Millennials In The Workplace: Entitled - or Confident?
Millennials are great. Just ask them. Eighty percent of college students view themselves as "driven to succeed," even though they spend less time studying. And more of them than ever consider themselves "gifted," even though test scores are on the decrease.
Rather than driven, they feel entitled to success. Or do they? What many mistake for entitlement is, in reality, overconfidence. So, how do you handle millennials in the workplace?
Hold On, Dr. Ablow
In his vehement rant, Dr. Ablow cites data from the American Freshman Survey, which indicates millennials are at the back of the class. I call bull. Millennials are shaping up to be the most educated generation ever.
According to the College Board, the number of high school students who scored 3, 4, and 5 on AP exams- enough to earn college credit - was significantly higher for millennials than Gen Xers. The number of students taking and passing these tough tests has more than doubled in the past 10 years. Millennials are outpacing the rest of us on SATs and in math and science. Eighty percent say knowledge is the key driver of success.
These folks are coming into the workforce with a tremendous amount of knowledge. On a purely academic basis, they come with a much greater understanding of business than previous generations. And therein lies the rub.
Theory vs. Reality
The challenge millennials face - and the challenge older generations face when dealing with them - is that so much of what it means to be effective in the workplace cannot be learned from books. This from a certified bibliophile! It can't be learned in classes or online. Rather, it must be learned over time. In other words, there's a whole lot of difference between knowing a theory and living the reality.
Too often, in their abundance of confidence, millennials confuse knowledge with wisdom.
Wisdom, however, only comes through experience, through trials and failures, through triumphs. Through time. Many grey-hairs (or no-hairs) bemoan the lack of patience. They believe millennials feel entitled to success without the bumps and bruises. In reality, millennials often don't truly understand that effectiveness - especially as a leader - is experiential. There's no way to learn it unless you do it. And do it. And do it. For folks raised with instant access to virtually everything, this delay in "gratification" can be interminable. It's also invaluable.

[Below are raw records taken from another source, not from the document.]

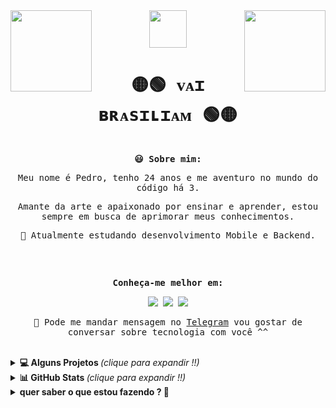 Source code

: <samp>
  <div align ="center" >
    <img height ="60em" src="https://media.giphy.com/media/Qo2dupDib32rkTY4hX/giphy.gif"/>
    <img height = "130em" align = "left" src="https://media.giphy.com/media/3tilNxulfDGUZ26Iwx/giphy.gif" />
    <img height = "130em" align ="right" src="https://media.giphy.com/media/Th49xtsrSFJVsIGtkB/giphy.gif"/>
  </div>
  <div align = "center">
    <h1 align="center">🟡🟢 ᴠᴀɪ ʙʀᴀsɪʟɪᴀᴍ 🟢🟡</h1>
  </div>
  
  <div align="center">
  <br>
    <div align = "left">
      <div align ="center">
        <b>😃 Sobre mim:</b>
        <p>Meu nome é Pedro, tenho 24 anos e me aventuro no mundo do código há 3.</p>
        <p>Amante da arte e apaixonado por ensinar e aprender, estou sempre em busca de aprimorar meus conhecimentos.</p>
        <p>🌱 Atualmente estudando desenvolvimento Mobile e Backend.</p>
      </div>
    </div>
  </div>
  
<br>
<br>
  <div align= "center">
   <p><b> Conheça-me melhor em: </b></p>
    <a href="https://twitter.com/pdrtuche" target="_blank"><img src="https://img.shields.io/badge/Twitter-1DA1F2?style=for-the-badge&logo=twitter&logoColor=white" target="_blank"></a>
    <a href="https://instagram.com/pdr0nvs" target="_blank"><img src="https://img.shields.io/badge/-Instagram-%23E4405F?style=for-the-badge&logo=instagram&logoColor=white" target="_blank"></a>
    <a href="https://www.linkedin.com/in/pdr-neves" target="_blank"><img src="https://img.shields.io/badge/LinkedIn-0077B5?style=for-the-badge&logo=linkedin&logoColor=white" target="_blank"></a>
 <br>
   <p>📲 Pode me mandar mensagem no <a href ="https://t.me/pdrTuche">Telegram</a> vou gostar de conversar sobre tecnologia com você ^^</p>
  </div>
  
</samp>
<br>

<details>
  <summary> <b>💻 Alguns Projetos </b> <i >(clique para expandir !!)</i> </summary>
  <br>
<div align="center">
  <h4>💾 Concluídos:</h4>
 
  <a href="https://github.com/pdr-tuche/ChocolateyDevPackages">
    <img src="https://github-readme-stats.vercel.app/api/pin/?username=pdr-tuche&show_icons=true&line_height=20&theme=tokyonight&hide_border=true&repo=ChocolateyDevPackages" />
  </a>
  <a href="https://github.com/pdr-tuche/CRUDJavaSwing">
    <img src="https://github-readme-stats.vercel.app/api/pin/?username=pdr-tuche&show_icons=true&line_height=20&theme=tokyonight&hide_border=true&repo=CRUDJavaSwing" />
  </a>
  <a href="https://github.com/pdr-tuche/cadastro_Fliperama">
    <img src="https://github-readme-stats.vercel.app/api/pin/?username=pdr-tuche&show_icons=true&line_height=20&theme=tokyonight&hide_border=true&repo=cadastro_Fliperama" />
  </a>
  <a href="https://github.com/pdr-tuche/xboxClone">
    <img src="https://github-readme-stats.vercel.app/api/pin/?username=pdr-tuche&show_icons=true&line_height=20&theme=tokyonight&hide_border=true&repo=xboxClone" />
  </a>
  </a>
    <a href="https://github.com/pdr-tuche/NLW-Esports-Explorer">
    <img src="https://github-readme-stats.vercel.app/api/pin/?username=pdr-tuche&show_icons=true&line_height=20&theme=tokyonight&hide_border=true&repo=NLW-Esports-Explorer" />
  </a>
      
  <h4> 🚀 Em desenvolvimento: </h4>
  <a href="https://github.com/pdr-tuche/ReactPokedex">
    <img src="https://github-readme-stats.vercel.app/api/pin/?username=pdr-tuche&show_icons=true&line_height=20&theme=tokyonight&hide_border=true&repo=ReactPokedex" />
  </a>
  <br>
  <h4>🦊 voce pode encontrar alguns estudos com <code>Python</code> e <code>Java</code> no meu <a href="https://gitlab.com/pdr-tuche">GitLab.</a></h4>
  <a href="https://gitlab.com/pdr-tuche"><img src="https://img.shields.io/badge/GitLab-330F63?style=for-the-badge&logo=gitlab&logoColor=white"/></a>
</div>
</details>
<details>
  <summary> <b>📊 GitHub Stats </b><i >(clique para expandir !!)</i> </summary>
  <br>
<div align="center">
  <a href = "https://github.com/pdr0nvs">
        <img height="180em" src="https://github-readme-stats.vercel.app/api?username=pdr-tuche&show_icons=true&line_height=20&theme=tokyonight&hide_border=true&hide_rank=true&include_all_commits=true&count_private=true&locale=pt-br">
        <img height="180em" src="https://github-readme-streak-stats.herokuapp.com/?user=pdr-tuche&theme=tokyonight&hide_border=true&locale=pt-br&fire=FF6347">
        <img height="180em" src="https://github-readme-stats.vercel.app/api/top-langs/?username=pdr-tuche&langs_count=6&layout=compact&line_height=30&hide=Tcl&locale=pt-br&theme=tokyonight&hide_border=true"> 
    </a>
</div>
  <samp>
  <div align="center">
    <p><b>Profile Views:</b></p>
  <img height ="20px" src="https://profile-counter.glitch.me/{pdr-tuche}/count.svg"> 
 <!--<img src="https://komarev.com/ghpvc/?username=pdr-tuche&style=flat-square&color=1a1b27&label=profile+views"> -->
  </div>
</samp>
</details>

<div align="left">
    <details>
      <summary><b>quer saber o que estou fazendo ? 👀</b></summary>
    <a href="https://beacons.ai/pdrtuche">
      <div align = "center">
    <img height="180em" src="https://lanyard.cnrad.dev/api/259092600978407435?idleMessage=Nothing%20at%20the%20moment%20...%20Maybe%20i'm%20sleeping%20zzz&animated=true&theme=dark&borderRadius=30px&hideBadges=false&hideDiscrim=true&bg=1a1b27&hideTimestamp=true"/>
      </div>
    </a>
    </details>
 </div>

What Do I Have That You Don't?
A member of my Vistage group, with whom I've been working for years, joined when he was 30. A fresh up-and-comer who knew it all. I told him, "You are one of the brightest people with whom I've worked. You may be smarter than me. But I tell you one thing that I have that you do not." He wanted to know what that could possibly be.
Eighteen years. When I started in business, he was in diapers. He didn't know what he didn't know. I knew because I'd done it. I'd experienced it, and this experience has value. Being old(er) doesn't make you wise. Living, learning from successes and failures, and applying key lessons does.
What Do I Have That You Need?
None of this is a matter of generation versus generation. It's a matter of experienced versus inexperienced. The reality is that millennials - like every other generation - need mentoring and development in order to be as effective as possible. It's just that they may have a steeper curve to overcome given their vast theoretical knowledge and their belief that this makes them wise.
But it's a learning curve they'll overcome. Given the opportunity, as a whole, millennials are eager to learn. Far from a generation of "deluded narcissists," many young individuals crave the chance to leverage what they know into positive results for themselves, their organizations, and the world at large.
They're confident enough to believe they can affect change. Good for them. To work towards that goal, they need a leader or mentor who can take the time, and is willing, to diplomatically take them off at the knees (a little). "You're confident, but you don't know... squat. This is what you need to learn."
Just as I can't speak for every millennial, I can't speak for every member of past generations. But what I can say is too often our ability to lead young men and women leaves something to be desired. Are millennials more difficult? Yes. Because they're challenging us. You are a leader; rise to the challenge.